A loophole in the MP complaints system may see Rob Roberts avoid a by-election – despite his whopping 6-week suspension. Suspension judgments greater than 10 sitting days – handed down from the Standards Commissioner – entitle an MP’s constituents to initiate a recall petition; if it hits a 10% threshold, a by-election would have to be held. Yet because the ruling came from the newly-established Independent Expert Panel, Rob Roberts’ suspension will not entitle his constituents to this right. The IEP was only established in 2020 – this is the first ruling against an MP by it, thereby explaining why the loophole’s only just been noticed.

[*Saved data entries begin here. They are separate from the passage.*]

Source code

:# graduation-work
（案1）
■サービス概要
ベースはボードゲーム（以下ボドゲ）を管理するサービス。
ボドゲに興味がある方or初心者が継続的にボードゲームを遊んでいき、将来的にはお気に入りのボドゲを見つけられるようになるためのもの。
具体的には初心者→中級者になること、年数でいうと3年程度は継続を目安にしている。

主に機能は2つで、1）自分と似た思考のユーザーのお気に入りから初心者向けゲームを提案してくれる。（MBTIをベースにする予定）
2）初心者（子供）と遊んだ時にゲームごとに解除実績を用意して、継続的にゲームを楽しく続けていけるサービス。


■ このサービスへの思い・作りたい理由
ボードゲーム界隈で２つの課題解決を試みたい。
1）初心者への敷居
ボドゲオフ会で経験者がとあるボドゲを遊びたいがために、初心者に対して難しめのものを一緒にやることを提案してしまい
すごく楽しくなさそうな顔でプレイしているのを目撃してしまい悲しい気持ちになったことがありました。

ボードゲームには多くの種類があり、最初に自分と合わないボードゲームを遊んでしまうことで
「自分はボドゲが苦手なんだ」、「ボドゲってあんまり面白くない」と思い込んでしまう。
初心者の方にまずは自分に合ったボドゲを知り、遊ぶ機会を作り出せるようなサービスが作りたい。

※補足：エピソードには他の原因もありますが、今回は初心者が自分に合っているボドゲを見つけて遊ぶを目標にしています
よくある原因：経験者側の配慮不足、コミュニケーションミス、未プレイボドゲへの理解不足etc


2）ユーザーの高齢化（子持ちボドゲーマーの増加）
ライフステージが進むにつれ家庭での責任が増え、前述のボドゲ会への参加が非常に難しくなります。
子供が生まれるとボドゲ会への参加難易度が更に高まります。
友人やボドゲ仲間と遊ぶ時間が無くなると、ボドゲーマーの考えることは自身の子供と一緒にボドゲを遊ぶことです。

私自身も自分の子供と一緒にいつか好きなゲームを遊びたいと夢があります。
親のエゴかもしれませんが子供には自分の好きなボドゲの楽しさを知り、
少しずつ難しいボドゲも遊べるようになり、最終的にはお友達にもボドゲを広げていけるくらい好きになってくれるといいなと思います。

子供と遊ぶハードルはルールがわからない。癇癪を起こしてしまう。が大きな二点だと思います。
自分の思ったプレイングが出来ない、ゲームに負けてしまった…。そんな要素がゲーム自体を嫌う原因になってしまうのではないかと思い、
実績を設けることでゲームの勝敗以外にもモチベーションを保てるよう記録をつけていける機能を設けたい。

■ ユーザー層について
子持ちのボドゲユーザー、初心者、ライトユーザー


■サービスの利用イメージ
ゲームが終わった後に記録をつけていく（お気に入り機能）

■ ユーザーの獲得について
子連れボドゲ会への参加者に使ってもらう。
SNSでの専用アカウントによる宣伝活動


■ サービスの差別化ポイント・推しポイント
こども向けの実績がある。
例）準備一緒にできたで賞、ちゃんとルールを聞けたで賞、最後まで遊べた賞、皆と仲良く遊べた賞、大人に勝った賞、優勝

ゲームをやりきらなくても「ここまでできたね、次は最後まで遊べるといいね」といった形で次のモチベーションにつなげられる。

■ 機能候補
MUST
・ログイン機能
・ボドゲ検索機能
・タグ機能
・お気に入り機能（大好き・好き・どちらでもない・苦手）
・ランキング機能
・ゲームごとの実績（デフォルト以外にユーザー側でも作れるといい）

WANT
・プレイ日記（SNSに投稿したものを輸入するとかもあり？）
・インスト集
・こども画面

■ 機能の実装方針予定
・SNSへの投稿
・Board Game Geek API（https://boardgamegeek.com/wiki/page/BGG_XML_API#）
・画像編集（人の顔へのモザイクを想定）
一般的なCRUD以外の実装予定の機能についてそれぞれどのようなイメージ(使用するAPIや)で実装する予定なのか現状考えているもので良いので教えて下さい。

Various senior ministers have indicated moves are afoot to close this loophole, though it may not come in time to see Roberts sacked by his voters. There are also concerns that retrospective changes to target one individual may not go down well. Retrospective legislation is rightly seen as bad law. The government has said Jacob Rees-Mogg will “invite relevant bodies to consider whether any changes could be made in future to the process to enable recall to be triggered.” The phrasing “in future” make Mogg’s orthodox view clear.
This morning Grant Shapps said he agreed “this loophole does need to be closed”, and at PMQs Boris said he would “take that point very seriously” when asked by a Welsh Labour MP whether the government would introduce emergency measures to close the loophole. It sounds like MPs are to vote on Roberts’ suspension tomorrow morning.